■ **Work instruction**: Looking through the records that follow, determine how many lines contain "upload" and reply with that number alone.

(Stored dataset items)
· · · ·

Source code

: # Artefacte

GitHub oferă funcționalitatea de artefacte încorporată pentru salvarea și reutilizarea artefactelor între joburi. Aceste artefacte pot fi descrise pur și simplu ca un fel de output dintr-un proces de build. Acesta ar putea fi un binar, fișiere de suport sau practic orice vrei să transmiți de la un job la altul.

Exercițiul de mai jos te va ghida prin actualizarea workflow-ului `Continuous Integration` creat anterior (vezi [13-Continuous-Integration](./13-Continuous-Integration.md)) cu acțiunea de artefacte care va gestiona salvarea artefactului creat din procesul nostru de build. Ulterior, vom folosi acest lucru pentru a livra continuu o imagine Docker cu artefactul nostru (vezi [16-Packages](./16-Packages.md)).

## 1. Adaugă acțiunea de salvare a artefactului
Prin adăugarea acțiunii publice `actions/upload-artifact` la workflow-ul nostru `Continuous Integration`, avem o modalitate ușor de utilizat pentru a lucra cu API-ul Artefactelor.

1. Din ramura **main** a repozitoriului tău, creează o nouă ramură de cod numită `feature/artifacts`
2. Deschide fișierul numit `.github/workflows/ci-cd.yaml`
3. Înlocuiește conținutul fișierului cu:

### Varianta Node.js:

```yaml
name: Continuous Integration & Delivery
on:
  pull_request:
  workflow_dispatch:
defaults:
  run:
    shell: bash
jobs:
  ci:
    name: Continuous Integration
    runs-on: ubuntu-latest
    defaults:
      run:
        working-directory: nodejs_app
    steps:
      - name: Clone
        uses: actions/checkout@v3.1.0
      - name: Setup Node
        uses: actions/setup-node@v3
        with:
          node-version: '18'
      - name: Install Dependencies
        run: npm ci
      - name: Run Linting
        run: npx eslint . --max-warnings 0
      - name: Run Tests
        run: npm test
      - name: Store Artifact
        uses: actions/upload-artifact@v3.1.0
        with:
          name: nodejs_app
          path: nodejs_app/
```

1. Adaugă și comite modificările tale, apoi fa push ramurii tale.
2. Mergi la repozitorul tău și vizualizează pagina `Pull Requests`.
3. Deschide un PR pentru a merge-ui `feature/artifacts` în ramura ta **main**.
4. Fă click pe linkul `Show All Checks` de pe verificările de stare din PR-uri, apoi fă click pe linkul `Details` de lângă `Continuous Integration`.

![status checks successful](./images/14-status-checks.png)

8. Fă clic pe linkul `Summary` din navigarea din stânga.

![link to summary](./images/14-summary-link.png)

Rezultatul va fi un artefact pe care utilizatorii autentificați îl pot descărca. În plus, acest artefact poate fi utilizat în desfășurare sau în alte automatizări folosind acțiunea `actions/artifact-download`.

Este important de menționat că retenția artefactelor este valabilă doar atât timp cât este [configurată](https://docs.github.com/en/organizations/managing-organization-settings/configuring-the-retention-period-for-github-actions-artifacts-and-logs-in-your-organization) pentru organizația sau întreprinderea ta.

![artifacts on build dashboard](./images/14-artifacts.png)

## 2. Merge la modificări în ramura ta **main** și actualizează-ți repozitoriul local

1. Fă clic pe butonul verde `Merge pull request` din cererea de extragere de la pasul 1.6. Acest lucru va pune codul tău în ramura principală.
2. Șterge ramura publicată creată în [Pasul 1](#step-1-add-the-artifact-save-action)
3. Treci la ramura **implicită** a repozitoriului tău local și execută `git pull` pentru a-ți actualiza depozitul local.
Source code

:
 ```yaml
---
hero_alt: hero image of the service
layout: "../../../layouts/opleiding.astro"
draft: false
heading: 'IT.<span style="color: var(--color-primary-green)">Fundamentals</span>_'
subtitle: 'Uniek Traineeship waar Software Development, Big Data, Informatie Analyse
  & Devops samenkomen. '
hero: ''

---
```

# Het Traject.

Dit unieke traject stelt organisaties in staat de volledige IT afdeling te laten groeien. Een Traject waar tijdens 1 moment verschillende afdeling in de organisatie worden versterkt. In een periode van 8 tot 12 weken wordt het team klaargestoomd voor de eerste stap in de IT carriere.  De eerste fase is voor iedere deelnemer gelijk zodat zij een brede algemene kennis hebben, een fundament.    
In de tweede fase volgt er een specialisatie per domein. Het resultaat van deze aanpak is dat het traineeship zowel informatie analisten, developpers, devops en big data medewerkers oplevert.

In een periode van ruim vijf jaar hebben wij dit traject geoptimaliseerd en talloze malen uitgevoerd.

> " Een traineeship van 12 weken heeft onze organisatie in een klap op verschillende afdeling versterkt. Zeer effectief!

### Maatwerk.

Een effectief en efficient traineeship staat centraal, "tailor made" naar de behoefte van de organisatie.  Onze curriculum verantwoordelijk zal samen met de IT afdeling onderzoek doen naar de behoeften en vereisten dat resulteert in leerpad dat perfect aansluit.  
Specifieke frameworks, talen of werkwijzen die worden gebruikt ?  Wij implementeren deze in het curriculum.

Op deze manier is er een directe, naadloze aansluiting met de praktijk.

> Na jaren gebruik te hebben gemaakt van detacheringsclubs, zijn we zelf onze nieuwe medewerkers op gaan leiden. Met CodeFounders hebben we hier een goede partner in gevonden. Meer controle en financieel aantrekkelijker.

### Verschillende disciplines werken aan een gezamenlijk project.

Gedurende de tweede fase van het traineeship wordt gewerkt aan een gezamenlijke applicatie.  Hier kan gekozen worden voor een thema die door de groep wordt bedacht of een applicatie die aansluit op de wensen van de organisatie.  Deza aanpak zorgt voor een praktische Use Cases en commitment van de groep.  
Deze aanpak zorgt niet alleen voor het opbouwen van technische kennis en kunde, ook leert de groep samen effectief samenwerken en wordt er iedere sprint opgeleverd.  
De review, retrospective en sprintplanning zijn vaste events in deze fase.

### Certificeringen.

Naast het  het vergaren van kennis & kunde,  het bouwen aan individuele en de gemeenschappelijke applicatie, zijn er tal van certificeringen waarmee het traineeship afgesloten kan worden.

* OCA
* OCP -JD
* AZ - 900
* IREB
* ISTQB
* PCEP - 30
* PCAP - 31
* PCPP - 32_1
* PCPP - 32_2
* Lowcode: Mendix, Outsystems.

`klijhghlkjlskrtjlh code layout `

· · · ·

■ **Response for this exercise**: 2